Les Canucks à l’assaut du blues

Mais d’où vient-elle, cette voix ? Du South Side ou du West Side de Chicago ? Ou alors de Motown, de Detroit, mais pas de Nashville, hein ? Vous dites… De Perth-Andover, Nouveau-Brunswick ? Non ! Oui ? D’accord ! Mais l’autre, l’encyclopédiste de tout ce qui compose ce que les jeunesses nomment l’americana, il doit venir du milieu. Pas celui de l’Empire, mais le milieu géographique, celui qui est situé entre Chicago et ce croisement du Mississippi où Robert Johnson a vendu son âme au diablotin. Non ? Comment ? Il vient de Toronto ? Zut alors ! Bon, reprenons au ras des tulipes. Après tout, c’est de saison.

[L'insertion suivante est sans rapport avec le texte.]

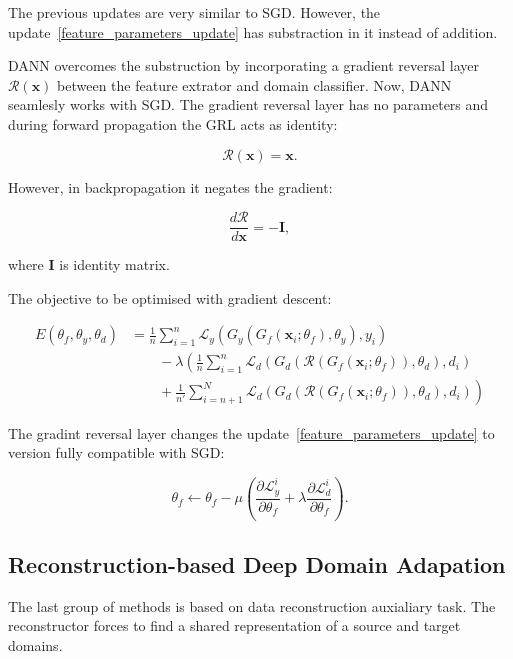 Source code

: The previous updates are very similar to SGD.
However, the update~\ref{feature_parameters_update} has substraction in it instead of addition.

DANN overcomes the substruction by incorporating a gradient reversal layer \(\mathcal{R}(\mathbf{x})\) between the feature extrator and domain classifier.
Now, DANN seamlesly works with SGD.
The gradient reversal layer has no parameters
and during forward propagation the GRL acts as identity:

\begin{equation}
	\mathcal{R}(\mathbf{x}) = \mathbf{x}.
\end{equation}

However, in backpropagation it negates the gradient:

\begin{equation}
	\frac{d \mathcal{R}}{d \mathbf{x}} = -\mathbf{I},
\end{equation}

where \(\mathbf{I}\) is identity matrix.

The objective to be optimised with gradient descent:

\begin{align}
	E(\theta_f, \theta_y, \theta_d) &= \frac{1}{n} \sum^{n}_{i = 1} \mathcal{L}_y(G_y(G_f(\mathbf{x}_i; \theta_f), \theta_y), y_i) \nonumber \\
	&\qquad {} - \lambda \left(\frac{1}{n} \sum^{n}_{i = 1} \mathcal{L}_d(G_d(\mathcal{R}(G_f(\mathbf{x}_i; \theta_f)), \theta_d), d_i) \right. \nonumber \\
	&\qquad \left. {} + \frac{1}{n'} \sum^{N}_{i = n + 1} \mathcal{L}_d(G_d(\mathcal{R}(G_f(\mathbf{x}_i; \theta_f)), \theta_d), d_i)\right)
\end{align}

The gradint reversal layer changes the update~\ref{feature_parameters_update}
to version fully compatible with SGD:

\begin{equation}
	\theta_f \gets \theta_f - \mu \left(
	\frac{\partial \mathcal{L}_y^i}{\partial \theta_f}
	+ \lambda \frac{\partial \mathcal{L}_d^i}{\partial \theta_f}
	\right).
\end{equation}

\subsection{Reconstruction-based Deep Domain Adapation}

The last group of methods is based on data reconstruction auxialiary task.
The reconstructor forces to find a shared representation
of a source and target domains.


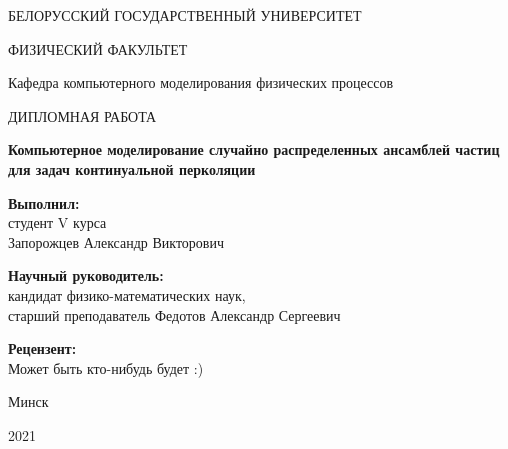 \begin{titlepage}
\begin{center}
БЕЛОРУССКИЙ ГОСУДАРСТВЕННЫЙ УНИВЕРСИТЕТ

ФИЗИЧЕСКИЙ ФАКУЛЬТЕТ

Кафедра компьютерного моделирования физических процессов
\end{center}

\vspace{5cm}

\begin{center}
\LARGE {ДИПЛОМНАЯ РАБОТА}
\end{center}

\begin{center}
\LARGE \bf{Компьютерное моделирование случайно распределенных ансамблей частиц для задач континуальной перколяции}
\end{center}

\vspace{2cm}

\large
\begin{flushright}
\textbf{Выполнил:}\\
студент V курса \\
Запорожцев Александр Викторович\\

\vspace{0.5cm}

\textbf{Научный руководитель:}\\
кандидат физико-математических наук, \\
старший преподаватель Федотов Александр Сергеевич
\end{flushright}
\vspace{0.5cm}

\begin{flushright}
\textbf{Рецензент:}\\
Может быть кто-нибудь будет :)  
\end{flushright}

\vspace{1cm}

\begin{center}
Минск 

2021
\end{center}

\end{titlepage}
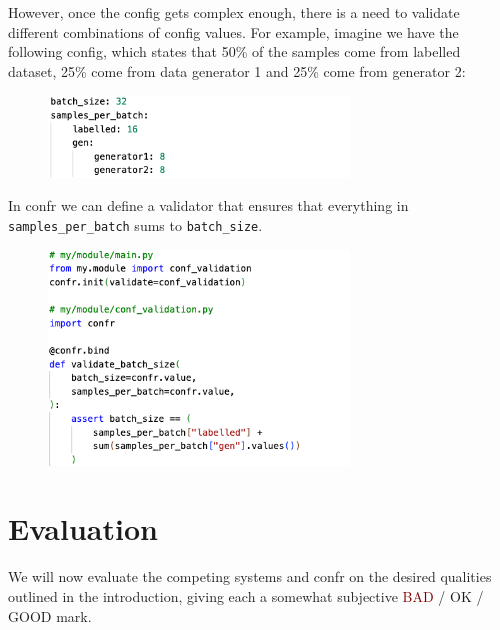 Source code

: \documentclass{itatnew}
\begin{document}
However, once the config gets complex enough, there is a need to validate different combinations of config values. For example, imagine we have the following config, which states that 50\% of the samples come from labelled dataset, 25\% come from data generator 1 and 25\% come from generator 2:

\begin{figure}[H]
    \centering
    \includegraphics[width=8cm]{c17.png}
\end{figure}

In confr we can define a validator that ensures that everything in \texttt{samples_per_batch} sums to \texttt{batch_size}.

\begin{figure}[H]
    \centering
    \includegraphics[width=8cm]{c18.png}
\end{figure}


\section{Evaluation}

We will now evaluate the competing systems and confr on the desired qualities outlined in the introduction, giving each a somewhat subjective \textcolor{Maroon}{BAD} / \textcolor{YellowOrange}{OK} / \textcolor{OliveGreen}{GOOD} mark.
\end{document}
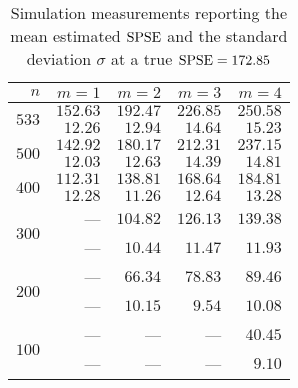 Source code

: \begin{table}[htb]
	\center
	\caption{Simulation measurements reporting the mean estimated $\mathrm{SPSE}$ and the standard deviation $\sigma$ at a true $\mathrm{SPSE} = 172.85$}
	\label{tab:sim-res}
	\begin{tabular}{rrrrr}
		\hline
		$n$ & $m=1$ & $m=2$ & $m=3$ & $m=4$ \\
		\hline
		\hline
		\multirow{2}{*}{$533$}
		& $152.63$ & $192.47$ & $226.85$ & $250.58$ \\
		& $12.26$ & $12.94$ & $14.64$ & $15.23$ \\
		\hline
		\multirow{2}{*}{$500$}
		& $142.92$ & $180.17$ & $212.31$ & $237.15$ \\
		& $12.03$ & $12.63$ & $14.39$ & $14.81$ \\
		\hline
		\multirow{2}{*}{$400$}
		& $112.31$ & $138.81$ & $168.64$ & $184.81$ \\
		& $12.28$ & $11.26$ & $12.64$ & $13.28$ \\
		\hline
		\multirow{2}{*}{$300$}
		& --- & $104.82$ & $126.13$ & $139.38$ \\
		& --- & $10.44$ & $11.47$ & $11.93$ \\
		\hline
		\multirow{2}{*}{$200$}
		& --- & $66.34$ & $78.83$ & $89.46$ \\
		& --- & $10.15$ & $9.54$ & $10.08$ \\
		\hline
		\multirow{2}{*}{$100$}
		& --- & --- & --- & $40.45$ \\
		& --- & --- & --- & $9.10$ \\
		\hline
	\end{tabular}
\end{table} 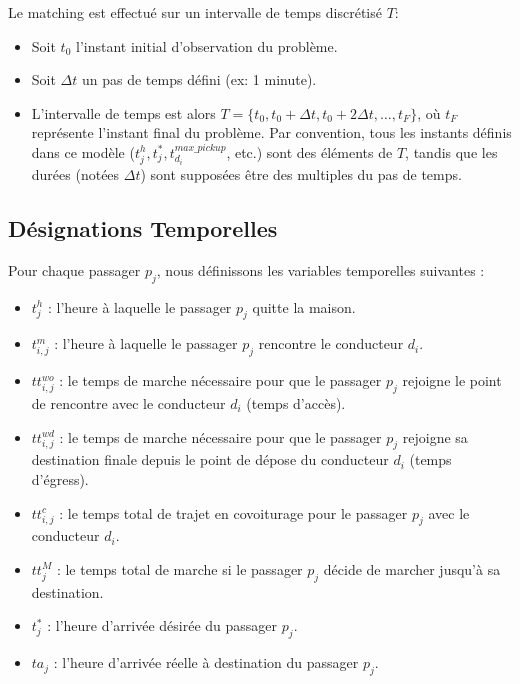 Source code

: \documentclass[12pt, a4paper]{article}
\begin{document}
Le matching est effectué sur un intervalle de temps discrétisé $T$:
\begin{itemize}
    \item Soit $t_0$ l'instant initial d'observation du problème.
    \item Soit $\Delta t$ un pas de temps défini (ex: 1 minute).
    \item L'intervalle de temps est alors $T = \{t_0, t_0 + \Delta t, t_0 + 2\Delta t, \ldots, t_F \}$, où $t_F$ représente l'instant final du problème. Par convention, tous les instants définis dans ce modèle ($t_j^h, t_j^*, t_{d_i}^{max\_pickup}$, etc.) sont des éléments de $T$, tandis que les durées (notées $\Delta t$) sont supposées être des multiples du pas de temps.
\end{itemize}

\subsection{Désignations Temporelles}
Pour chaque passager $p_j$, nous définissons les variables temporelles suivantes :
\begin{itemize}
    \item $t^h_j$ : l'heure à laquelle le passager $p_j$ quitte la maison.
    \item $t^m_{i,j}$ : l'heure à laquelle le passager $p_j$ rencontre le conducteur $d_i$.
    \item $tt^{wo}_{i,j}$ : le temps de marche nécessaire pour que le passager $p_j$ rejoigne le point de rencontre avec le conducteur $d_i$ (temps d'accès).
    \item $tt^{wd}_{i,j}$ : le temps de marche nécessaire pour que le passager $p_j$ rejoigne sa destination finale depuis le point de dépose du conducteur $d_i$ (temps d'égress).
    \item $tt^c_{i,j}$ : le temps total de trajet en covoiturage pour le passager $p_j$ avec le conducteur $d_i$.
    \item $tt^M_j$ : le temps total de marche si le passager $p_j$ décide de marcher jusqu'à sa destination.
    \item $t^*_j$ : l'heure d'arrivée désirée du passager $p_j$.
    \item $ta_j$ : l'heure d'arrivée réelle à destination du passager $p_j$.
\end{itemize}
\end{document}
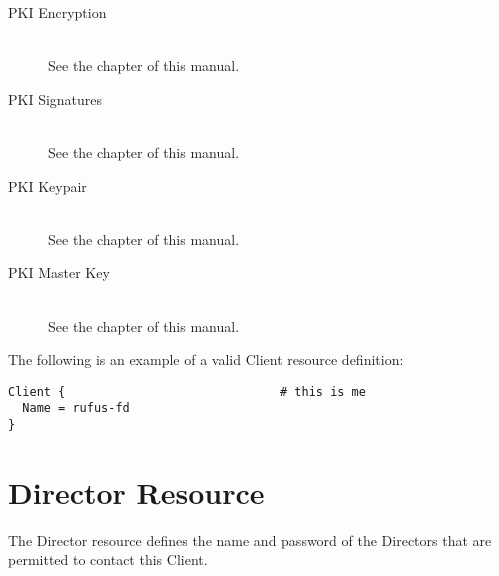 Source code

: \begin{description}
\item [PKI Encryption] \hfill \\
See the  chapter of this manual.

\item [PKI Signatures] \hfill \\
See the  chapter of this manual.

\item [PKI Keypair] \hfill \\
See the  chapter of this manual.

\item [PKI Master Key] \hfill \\
See the  chapter of this manual.

\end{description}

The following is an example of a valid Client resource definition:

\footnotesize
\begin{verbatim}
Client {                              # this is me
  Name = rufus-fd
}
\end{verbatim}
\normalsize

\section{Director Resource}
\label{DirectorResource}

The Director resource defines the name and password of the Directors that are
permitted to contact this Client.

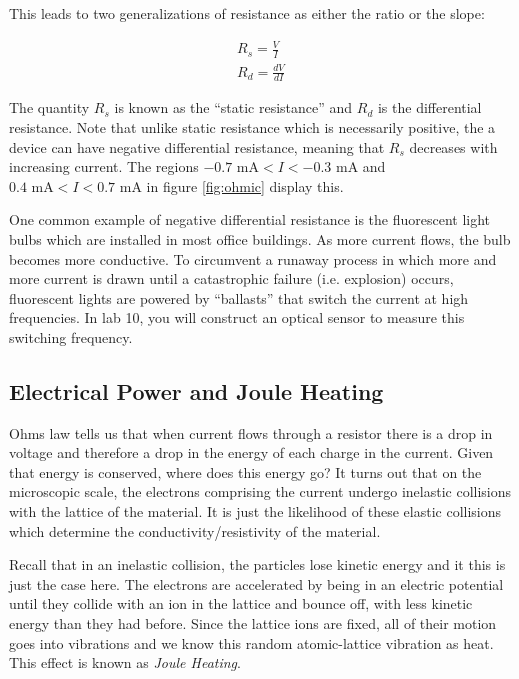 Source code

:\documentclass{tufte-book}
\begin{document}
This leads to two generalizations of resistance as either the ratio or the slope:

\begin{subequations}
\begin{align}
    R_{s} = \frac{V}{I}\label{eq:genres1}\\
   R_d = \frac{dV}{dI} \label{eq:genres2}
\end{align}
\end{subequations}

The quantity $R_s$ is known as the ``static resistance'' and $R_d$ is the differential resistance. Note that unlike static resistance which is necessarily positive, the a device can have negative differential resistance, meaning that $R_s$ decreases with increasing current. The regions $-0.7\text{ mA}  < I < -0.3\text{ mA}$ and $0.4\text{ mA}  < I < 0.7\text{ mA}$ in figure \ref{fig:ohmic} display this.

One common example of negative differential resistance is the fluorescent light bulbs which are installed in most office buildings. As more current flows, the bulb becomes more conductive. To circumvent a runaway process in which more and more current is drawn until a catastrophic failure (i.e. explosion) occurs, fluorescent lights are powered by ``ballasts'' that switch the current at high frequencies. In lab 10, you will construct an optical sensor to measure this switching frequency.


\subsection{Electrical Power and Joule Heating}
Ohms law tells us that when current flows through a resistor there is a drop in voltage and therefore a drop in the energy of each charge in the current. Given that energy is conserved, where does this energy go? It turns out that on the microscopic scale, the electrons comprising the current undergo inelastic collisions with the lattice of the material. It is just the likelihood of these elastic collisions which determine the conductivity/resistivity of the material. 

Recall that in an inelastic collision, the particles lose kinetic energy and it this is just the case here. The electrons are accelerated by being in an electric potential until they collide with an ion in the lattice and bounce off, with less kinetic energy than they had before. Since the lattice ions are fixed, all of their motion goes into vibrations and we know this random atomic-lattice vibration as heat. This effect is known as \textit{Joule Heating}.
\end{document}
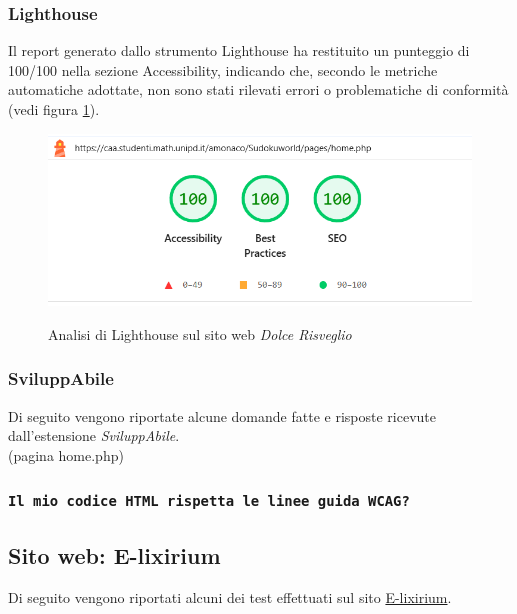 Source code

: \subsubsection{Lighthouse}
\noindent Il report generato dallo strumento Lighthouse ha restituito un punteggio di 100/100 nella sezione Accessibility, indicando che, secondo le metriche automatiche adottate, non sono stati rilevati errori o problematiche di conformità (vedi figura \ref{fig:Lighthouse_sudoku}).
\begin{figure}[H]
    \centering
    \includegraphics[width=0.6\linewidth, alt={Screenshot dell'analisi di Lighthouse sul sito web SudokuWorld}]{img/Lighthouse_sudoku.png}
    \caption{Analisi di Lighthouse sul sito web \textit{Dolce Risveglio}}\label{fig:Lighthouse_sudoku}
\end{figure}

\subsubsection{SviluppAbile}
\noindent Di seguito vengono riportate alcune domande fatte e risposte ricevute dall'estensione \textit{SviluppAbile}. \newline
\\ \vspace{-0.5cm}
\noindent(pagina home.php)\\
\subsubsection*{\texttt{Il mio codice HTML rispetta le linee guida WCAG?}}
\begin{adjustwidth}{1cm}{1cm}
\end{adjustwidth}

\subsection{Sito web: E-lixirium}
\noindent Di seguito vengono riportati alcuni dei test effettuati sul sito \href{https://caa.studenti.math.unipd.it/abaldazz/?page=home}{E-lixirium}.

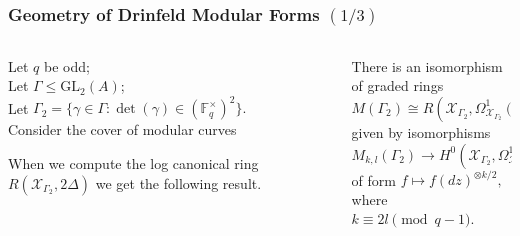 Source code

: \documentclass{beamer}
\numberwithin{equation}{section}
\numberwithin{case}{theorem}
\newcommand{\sX}{\mathscr{X}}		%
\newcommand{\bbF}{\mathbb{F}}		%
\newcommand{\GL}{\mathrm{GL}} 	%
\newcommand{\<}{\left\langle}
\renewcommand{\>}{\right\rangle}
\begin{document}
\begin{frame}
	\frametitle{Geometry of Drinfeld Modular Forms $(1/3)$}
	\begin{columns} 
		\begin{column}{.5\textwidth}
			Let $q$ be odd;\\
			Let $\Gamma\leq \GL_2(A)$;\\ 
			Let $\Gamma_2=\{\gamma\in \Gamma:\det(\gamma)\in (\bbF_q^{\times})^2\}.$ \pause\\
			Consider the cover of modular curves
			\begin{figure}[!h]\centering
			\end{figure}\pause
			When we compute the log canonical ring $R(\sX_{\Gamma_2}, 2\Delta)$ we get the following result.
		\end{column}\pause
		\begin{column}{.5\textwidth}
			\begin{theorem}
				There is an isomorphism of graded rings \[M(\Gamma_2)\cong R(\sX_{\Gamma_2},\Omega^1_{\sX_{\Gamma_2}}(2\Delta)),\]\pause
				given by isomorphisms \[M_{k,l}(\Gamma_2)\to H^0(\sX_{\Gamma_2},\Omega^1_{\sX_{\Gamma_2}}(2\Delta)^{\otimes k/2})\] of form $f\mapsto f(dz)^{\otimes k/2},$ \pause where \\$k\equiv 2l\pmod{q-1}.$ 
			\end{theorem}
		\end{column}
	\end{columns}
\end{frame}
\end{document}

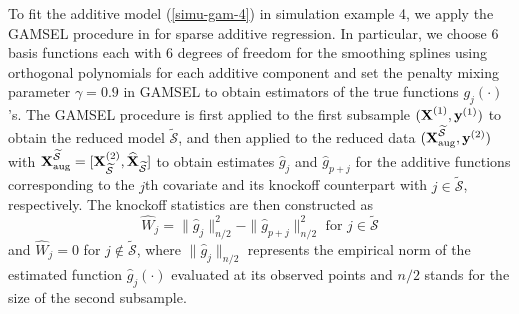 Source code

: \documentclass[11pt]{article}
\newcommand{\by}{\mbox{\bf y}}
\newcommand{\bX}{\mbox{\bf X}}
\newcommand{\bbeta}{\mbox{\boldmath $\beta$}}
\newcommand{\wt}{\widetilde}
\newcommand{\wh}{\widehat}
\newcommand{\hbbeta}{\widehat\bbeta}
\newcommand{\hbeta}{\widehat{\beta}}
\def\t{^T}
\begin{document}
 To fit the additive model (\ref{simu-gam-4}) in simulation example 4, we apply the GAMSEL procedure in \cite{Chouldechova2015} for sparse additive regression. In particular, we choose 6 basis functions each with 6 degrees of freedom for the smoothing splines using orthogonal polynomials
for each additive component and set the penalty mixing parameter $\gamma= 0.9$ in GAMSEL to obtain estimators of the true functions $g_j(\cdot)$'s. The GAMSEL procedure is first applied to the first subsample $(\bX^{(1)}, \by^{(1)})$ to obtain the reduced model $\wt{\mathcal S}$, and then applied to the reduced data   $(\bX_{\rm aug}^{\wt{\mathcal S}},  \by^{(2)})$ with $ \bX_{\rm aug}^{\wt{\mathcal S}} = [\bX_{\wt{\mathcal S}}^{(2)}, {\wh{\bX}}_{\wt{\mathcal S}}]$ to obtain estimates  $\widehat{g}_j$ and $\widehat{g}_{p+j}$ for the additive functions corresponding to the $j$th covariate and its knockoff counterpart with $j\in \wt{\mathcal {S}}$,  respectively. The  knockoff statistics are then constructed as
\begin{equation} \label{neweq003}
\wh{W}_j = \|\widehat{g}_j\|_{n/2}^2-\|\widehat{g}_{p+j}\|_{n/2}^2 \text{ for } j\in \wt{\mathcal S}
\end{equation}
and $\wh{W}_j  = 0$ for $j\not\in \wt{\mathcal S}$, where $\|\widehat{g}_j\|_{n/2}$ represents the empirical norm of the estimated function $\widehat{g}_j(\cdot)$ evaluated at its observed points and $n/2$ stands for the size of the second subsample.
%
\end{document}
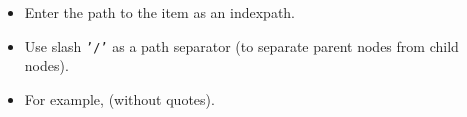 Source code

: \begin{itemize}
\item Enter the path to the item as an indexpath.
\item Use slash {\tt '/'} as a path separator (to separate parent nodes from child nodes).
\item For example,  (without quotes). 

  \end{itemize}
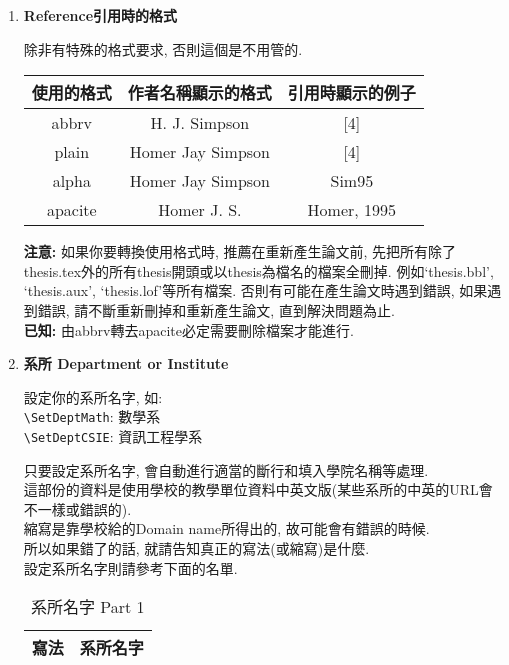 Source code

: \begin{enumerate}
  \item
  {
    \textbf{Reference引用時的格式}

    除非有特殊的格式要求, 否則這個是不用管的.\\

  \InsertTable
    {
        \begin{tabular}{|c|c|c|}
        \hline
        使用的格式   & 作者名稱顯示的格式         & 引用時顯示的例子    \\ \hline
        abbrv   & H. J. Simpson     & {[}4{]}     \\ \hline
        plain   & Homer Jay Simpson & {[}4{]}     \\ \hline
        alpha   & Homer Jay Simpson & Sim95       \\ \hline
        apacite & Homer J. S.       & Homer, 1995 \\ \hline
        \end{tabular}
    }

 \textbf{注意:} 如果你要轉換使用格式時, 推薦在重新產生論文前, 先把所有除了thesis.tex外的所有thesis開頭或以thesis為檔名的檔案全刪掉. 例如`thesis.bbl', `thesis.aux', `thesis.lof'等所有檔案.  否則有可能在產生論文時遇到錯誤, 如果遇到錯誤, 請不斷重新刪掉和重新產生論文, 直到解決問題為止.\\

 \textbf{已知:} 由abbrv轉去apacite必定需要刪除檔案才能進行.
  } %

  \item
  {
    \textbf{系所 Department or Institute}

    設定你的系所名字, 如:\\
    \verb|\SetDeptMath|: 數學系\\
    \verb|\SetDeptCSIE|: 資訊工程學系

    只要設定系所名字, 會自動進行適當的斷行和填入學院名稱等處理.\\

    這部份的資料是使用學校的教學單位資料中英文版(某些系所的中英的URL會不一樣或錯誤的).\\
    縮寫是靠學校給的Domain name所得出的, 故可能會有錯誤的時候.\\
    所以如果錯了的話, 就請告知真正的寫法(或縮寫)是什麼.\\

    設定系所名字則請參考下面的名單.

    \newpage
    \begin{table}[h]
      \caption{系所名字 Part 1}
      \begin{tabular}{|l|l|}
        \hline
        寫法 & 系所名字 \\ \hline


\end{tabular}
\end{table}}
\end{enumerate}
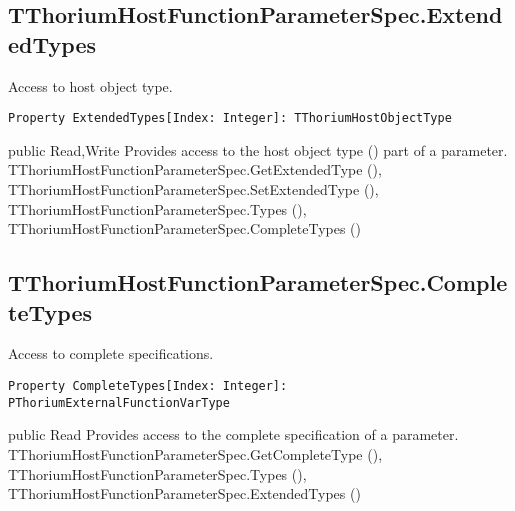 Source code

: \subsection{TThoriumHostFunctionParameterSpec.ExtendedTypes}
\label{thoriumcorepkg:thorium:tthoriumhostfunctionparameterspec:extendedtypes}
\begin{FPCList}
\Synopsis
Access to host object type.\Declaration 

\begin{verbatim}
Property ExtendedTypes[Index: Integer]: TThoriumHostObjectType
\end{verbatim}
\Visibility
public
\Access
Read,Write
\Description
Provides access to the host object type (\pageref{thoriumcorepkg:thorium:tthoriumhostobjecttype}) part of a parameter.\SeeAlso
TThoriumHostFunctionParameterSpec.GetExtendedType (\pageref{thoriumcorepkg:thorium:tthoriumhostfunctionparameterspec:getextendedtype}),
TThoriumHostFunctionParameterSpec.SetExtendedType (\pageref{thoriumcorepkg:thorium:tthoriumhostfunctionparameterspec:setextendedtype}),
TThoriumHostFunctionParameterSpec.Types (\pageref{thoriumcorepkg:thorium:tthoriumhostfunctionparameterspec:types}),
TThoriumHostFunctionParameterSpec.CompleteTypes (\pageref{thoriumcorepkg:thorium:tthoriumhostfunctionparameterspec:completetypes})\end{FPCList}
\subsection{TThoriumHostFunctionParameterSpec.CompleteTypes}
\label{thoriumcorepkg:thorium:tthoriumhostfunctionparameterspec:completetypes}
\begin{FPCList}
\Synopsis
Access to complete specifications.\Declaration 

\begin{verbatim}
Property CompleteTypes[Index: Integer]: PThoriumExternalFunctionVarType
\end{verbatim}
\Visibility
public
\Access
Read
\Description
Provides access to the complete specification of a parameter.\SeeAlso
TThoriumHostFunctionParameterSpec.GetCompleteType (\pageref{thoriumcorepkg:thorium:tthoriumhostfunctionparameterspec:getcompletetype}),
TThoriumHostFunctionParameterSpec.Types (\pageref{thoriumcorepkg:thorium:tthoriumhostfunctionparameterspec:types}),
TThoriumHostFunctionParameterSpec.ExtendedTypes (\pageref{thoriumcorepkg:thorium:tthoriumhostfunctionparameterspec:extendedtypes})\end{FPCList}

Le premier, celui qui est propriétaire d’une voix de cador, s’appelle Matt Andersen et il nous propose un album intitulé Halfway Home by Morning sur l’étiquette True North, fait uniquement de ses chansons. Juste pour ça, on dit bravo. Le deuxième, le savant, se nomme Colin Linden et nous propose, lui, un disque baptisé… Amour ! Oui, en français de Pézenas, là même où Molière a expiré. Amen !
Si cela fait longtemps que l’autre s’est couché de bonne heure — le pôvre ! —, cela fait longtemps-longtemps que l’on aime et suit sir Linden. Donc, à lui l’honneur. Au cas où on ne saurait qui est ce quidam, faisons les présentations. Ce chanteur-guitariste spécialiste de la slide a collaboré avec Bob Dylan, les frères Cohen, Lucinda Williams, The Band, T-Bone Burnett, Buddy Miller et très souvent avec sa bonne amie Emmylou Harris. Quoi d’autre ? Il est la cheville ouvrière du meilleur groupe Canadian qui soit : Blackie and The Rodeo Kings.

Son nouvel album, maître Colin l’a réalisé avec celui qui est la contradiction du tire-au-flanc du blues, soit le guitariste Luther Dickinson, fils du légendaire producteur Jim Dickinson, mais surtout chanteur du North Mississippi Allstars. Enregistré à Nashville, cet album est fait de reprises de vieux jazz, de vieux rock et surtout de vieux blues, dont une interprétation à se rouler par terre de Honest I Do de ce cher Jimmy Reed.
Là où Linden a été malin en diable, c’est qu’il a délégué à des femmes le soin de chanter les mots écrits par des tiers. Ces dames ont de ces voix à faire damner le… diable en personne ! C’est pas des blagues. Bonté divine, ces voix qui forment les Tennessee Valentines ! Ce n’est pas qu’elles sont justes. Elles sont tout bêtement, tout simplement, belles. Belles à faire chavirer les vieilles pleureuses méditerranéennes. Amen (bis) !

Ajoutons à cela ceci : la production, la manière de jouer, a ce quelque chose de cru, de profond, qui donne à l’ensemble une authenticité de plus en plus rare en cette époque numérisée par Google. Grrrr… Bon, Colin Linden est un artiste remarquable, car à chaque album qu’il propose il augmente l’admiration qu’on lui porte. C’est dire ! À quand le prochain Blanchie and The Rodeo Kings !
On se demande encore comment Matt Andersen est parvenu à réussir le prodige suivant : fondre les accents chers à The Band, les intonations de Marvin Gaye, les arrangements de brass qui ont fait la réputation de Memphis, les mots du juste et du sensible. Comment donc ? On ne le sait pas. Mais qu’est-ce qu’on se régale.